The stress also is getting to me, of so many calls, so many people asking so much of me, so many cats and kittens in trouble. It is a terrible weight to bear.

Also, I understand the magnitude of the overpopulation problem just here, in this small valley, and that, if others don't step up and fix their own cats, stop handing out unfixed kittens, things likely won't change. It's an understanding of the hopelessness of the situation and this too bears down on me heavily. I know well the implications of every free kitten handed out, down the road, for the cats. Nobody really cares around here. Why should I?

Thursday, July 29, 2010

Nine Cats Being Fixed Today

Eight Albany cats and one Corvallis cat are up being fixed today. Three of those being fixed are Machi, Echo and Fantasia. That leaves only Slurpy unfixed here. She still is "slurping" with a cold, which is frustrating. I think she will have chronic herpes, making her probably unadoptible, unless, as she approaches four months of age, her forming immune system kicks in to overcome it. I am hoping very much that happens.

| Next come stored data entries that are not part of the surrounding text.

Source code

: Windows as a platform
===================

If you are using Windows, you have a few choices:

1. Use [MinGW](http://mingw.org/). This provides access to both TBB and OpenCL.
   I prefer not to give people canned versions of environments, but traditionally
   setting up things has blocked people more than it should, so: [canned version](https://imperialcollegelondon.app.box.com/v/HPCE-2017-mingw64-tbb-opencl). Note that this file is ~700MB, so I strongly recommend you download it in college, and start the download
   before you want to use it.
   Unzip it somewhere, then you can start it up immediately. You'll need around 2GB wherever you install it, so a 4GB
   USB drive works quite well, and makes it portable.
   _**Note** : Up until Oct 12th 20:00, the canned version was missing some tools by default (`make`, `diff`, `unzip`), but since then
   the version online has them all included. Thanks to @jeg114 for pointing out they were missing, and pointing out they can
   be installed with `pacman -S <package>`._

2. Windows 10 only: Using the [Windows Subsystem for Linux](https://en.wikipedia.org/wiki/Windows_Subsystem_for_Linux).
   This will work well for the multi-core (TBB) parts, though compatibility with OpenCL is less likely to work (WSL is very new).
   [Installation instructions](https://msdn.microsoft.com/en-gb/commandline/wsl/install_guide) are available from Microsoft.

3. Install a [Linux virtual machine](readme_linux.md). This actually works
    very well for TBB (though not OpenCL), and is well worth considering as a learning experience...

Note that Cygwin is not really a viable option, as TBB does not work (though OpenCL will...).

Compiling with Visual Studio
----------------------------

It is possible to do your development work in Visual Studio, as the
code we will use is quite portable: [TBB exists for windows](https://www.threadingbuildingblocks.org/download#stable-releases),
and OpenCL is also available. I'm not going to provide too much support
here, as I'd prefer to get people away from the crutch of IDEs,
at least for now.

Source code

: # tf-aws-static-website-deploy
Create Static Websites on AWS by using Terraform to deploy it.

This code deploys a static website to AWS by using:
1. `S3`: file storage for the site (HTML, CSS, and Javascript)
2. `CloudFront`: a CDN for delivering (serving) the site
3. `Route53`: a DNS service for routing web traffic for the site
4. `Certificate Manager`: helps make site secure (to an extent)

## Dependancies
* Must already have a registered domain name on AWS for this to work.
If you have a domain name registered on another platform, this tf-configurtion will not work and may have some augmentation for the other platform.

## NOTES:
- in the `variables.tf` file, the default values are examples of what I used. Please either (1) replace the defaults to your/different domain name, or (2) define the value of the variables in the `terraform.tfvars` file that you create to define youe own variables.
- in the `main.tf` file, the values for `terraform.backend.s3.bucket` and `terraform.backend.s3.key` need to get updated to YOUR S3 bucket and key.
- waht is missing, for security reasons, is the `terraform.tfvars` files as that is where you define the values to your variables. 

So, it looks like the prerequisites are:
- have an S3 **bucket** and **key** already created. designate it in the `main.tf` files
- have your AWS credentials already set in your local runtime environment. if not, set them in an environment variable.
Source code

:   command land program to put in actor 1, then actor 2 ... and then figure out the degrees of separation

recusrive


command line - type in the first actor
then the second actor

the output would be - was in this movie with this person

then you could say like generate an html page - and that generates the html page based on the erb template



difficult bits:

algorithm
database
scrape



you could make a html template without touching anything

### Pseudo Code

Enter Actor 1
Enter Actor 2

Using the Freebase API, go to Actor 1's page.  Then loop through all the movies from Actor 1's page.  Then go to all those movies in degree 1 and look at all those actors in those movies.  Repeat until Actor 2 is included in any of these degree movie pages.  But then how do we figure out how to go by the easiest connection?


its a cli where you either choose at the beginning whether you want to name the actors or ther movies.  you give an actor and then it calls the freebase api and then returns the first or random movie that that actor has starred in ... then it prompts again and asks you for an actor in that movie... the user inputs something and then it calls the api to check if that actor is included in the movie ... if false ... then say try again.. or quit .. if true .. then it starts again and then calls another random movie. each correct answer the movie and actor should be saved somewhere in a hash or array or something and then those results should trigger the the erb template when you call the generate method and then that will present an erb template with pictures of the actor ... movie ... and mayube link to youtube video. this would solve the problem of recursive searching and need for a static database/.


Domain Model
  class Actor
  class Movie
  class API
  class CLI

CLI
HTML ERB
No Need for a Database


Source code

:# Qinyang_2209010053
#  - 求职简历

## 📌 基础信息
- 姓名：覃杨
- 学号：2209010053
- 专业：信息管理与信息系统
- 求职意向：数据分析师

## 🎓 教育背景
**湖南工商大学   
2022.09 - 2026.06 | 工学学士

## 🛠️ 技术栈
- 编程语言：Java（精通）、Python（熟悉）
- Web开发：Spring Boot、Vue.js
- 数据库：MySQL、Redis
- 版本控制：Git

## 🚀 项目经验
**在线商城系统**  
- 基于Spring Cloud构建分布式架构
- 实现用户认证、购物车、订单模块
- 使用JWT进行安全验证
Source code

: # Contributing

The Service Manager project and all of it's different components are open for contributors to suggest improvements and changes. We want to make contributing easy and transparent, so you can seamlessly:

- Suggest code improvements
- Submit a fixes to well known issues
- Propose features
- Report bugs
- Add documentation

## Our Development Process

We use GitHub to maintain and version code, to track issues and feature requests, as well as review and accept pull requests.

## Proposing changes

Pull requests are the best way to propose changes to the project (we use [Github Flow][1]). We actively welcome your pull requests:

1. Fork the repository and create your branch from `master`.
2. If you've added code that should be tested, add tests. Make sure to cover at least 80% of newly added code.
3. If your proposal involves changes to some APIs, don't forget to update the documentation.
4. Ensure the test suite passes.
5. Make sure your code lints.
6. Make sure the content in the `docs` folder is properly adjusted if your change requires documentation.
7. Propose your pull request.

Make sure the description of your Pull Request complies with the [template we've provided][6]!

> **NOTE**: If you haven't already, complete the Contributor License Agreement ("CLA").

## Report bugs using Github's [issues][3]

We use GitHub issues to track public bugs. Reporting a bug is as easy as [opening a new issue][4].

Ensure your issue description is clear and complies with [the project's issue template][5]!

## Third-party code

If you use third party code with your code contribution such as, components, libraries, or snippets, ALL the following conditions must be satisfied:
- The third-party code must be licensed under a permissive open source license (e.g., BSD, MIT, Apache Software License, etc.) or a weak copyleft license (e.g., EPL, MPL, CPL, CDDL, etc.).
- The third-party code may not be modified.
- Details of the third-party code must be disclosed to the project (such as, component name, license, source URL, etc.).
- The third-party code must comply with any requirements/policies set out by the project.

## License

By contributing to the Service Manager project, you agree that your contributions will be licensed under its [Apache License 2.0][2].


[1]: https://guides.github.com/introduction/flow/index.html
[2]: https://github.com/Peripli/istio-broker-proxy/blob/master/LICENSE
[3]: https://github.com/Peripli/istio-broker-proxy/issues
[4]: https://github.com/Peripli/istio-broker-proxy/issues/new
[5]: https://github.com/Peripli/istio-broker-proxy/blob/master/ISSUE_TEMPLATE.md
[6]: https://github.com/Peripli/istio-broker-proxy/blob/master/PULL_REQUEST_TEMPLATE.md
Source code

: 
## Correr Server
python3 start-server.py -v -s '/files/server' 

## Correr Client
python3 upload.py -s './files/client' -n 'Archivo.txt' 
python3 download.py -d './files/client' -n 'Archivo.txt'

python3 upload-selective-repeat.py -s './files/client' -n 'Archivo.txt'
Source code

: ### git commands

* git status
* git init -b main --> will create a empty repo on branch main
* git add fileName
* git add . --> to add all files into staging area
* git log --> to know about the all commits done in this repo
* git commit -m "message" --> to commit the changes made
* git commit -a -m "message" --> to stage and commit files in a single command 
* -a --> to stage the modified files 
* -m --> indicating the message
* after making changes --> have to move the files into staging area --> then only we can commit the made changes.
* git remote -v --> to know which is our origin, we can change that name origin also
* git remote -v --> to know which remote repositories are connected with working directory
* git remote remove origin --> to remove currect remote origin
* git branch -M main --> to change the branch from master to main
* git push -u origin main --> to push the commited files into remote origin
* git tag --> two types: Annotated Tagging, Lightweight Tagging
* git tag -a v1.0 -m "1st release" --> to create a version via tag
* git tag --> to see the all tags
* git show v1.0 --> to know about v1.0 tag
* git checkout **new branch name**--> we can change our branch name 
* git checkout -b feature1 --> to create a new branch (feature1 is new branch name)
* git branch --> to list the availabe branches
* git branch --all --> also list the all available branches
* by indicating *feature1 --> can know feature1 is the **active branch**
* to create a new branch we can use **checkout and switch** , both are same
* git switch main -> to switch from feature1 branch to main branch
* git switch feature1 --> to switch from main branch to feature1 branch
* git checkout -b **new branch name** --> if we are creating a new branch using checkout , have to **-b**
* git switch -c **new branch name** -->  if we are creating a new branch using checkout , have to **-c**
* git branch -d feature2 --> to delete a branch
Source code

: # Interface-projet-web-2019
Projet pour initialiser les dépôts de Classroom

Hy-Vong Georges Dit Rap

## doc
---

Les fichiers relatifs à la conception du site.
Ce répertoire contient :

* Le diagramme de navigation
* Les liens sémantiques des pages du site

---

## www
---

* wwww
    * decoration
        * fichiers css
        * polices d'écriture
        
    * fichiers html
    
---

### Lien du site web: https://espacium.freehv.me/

The three N. Albany kittens are getting so tame. Once their diarrhea is over with, I sure hope to find them homes.

I got two more calls about two more Albany situations. One is down town, not that far from where Echo and Fantasia were born to the feral mom, Meesa, and very close to where I got about 10 ferals fixed fed by a neighbor of a boarding house. Behind that house was a small stand alone house where the tenant who lived there abandoned his cat when he left. That cat was Hope, who had kittens, and later had an eye knocked out by blunt force trauma. She retreated back into the falling apart house where she had once been "owned", with her kittens.

She remembered me, from when I got her spayed. When I saw her inside, I took a photo through the window. There was a note from the police on the door of that rental, which was being worked on by a maintenance man hired by the owner. The note directed the owner or maintenance man to call them, about the injured cat inside. But the owner did not respond, so the house was locked up tight. Hope had entered through a hole in the foundation then a hole in the floor of the house.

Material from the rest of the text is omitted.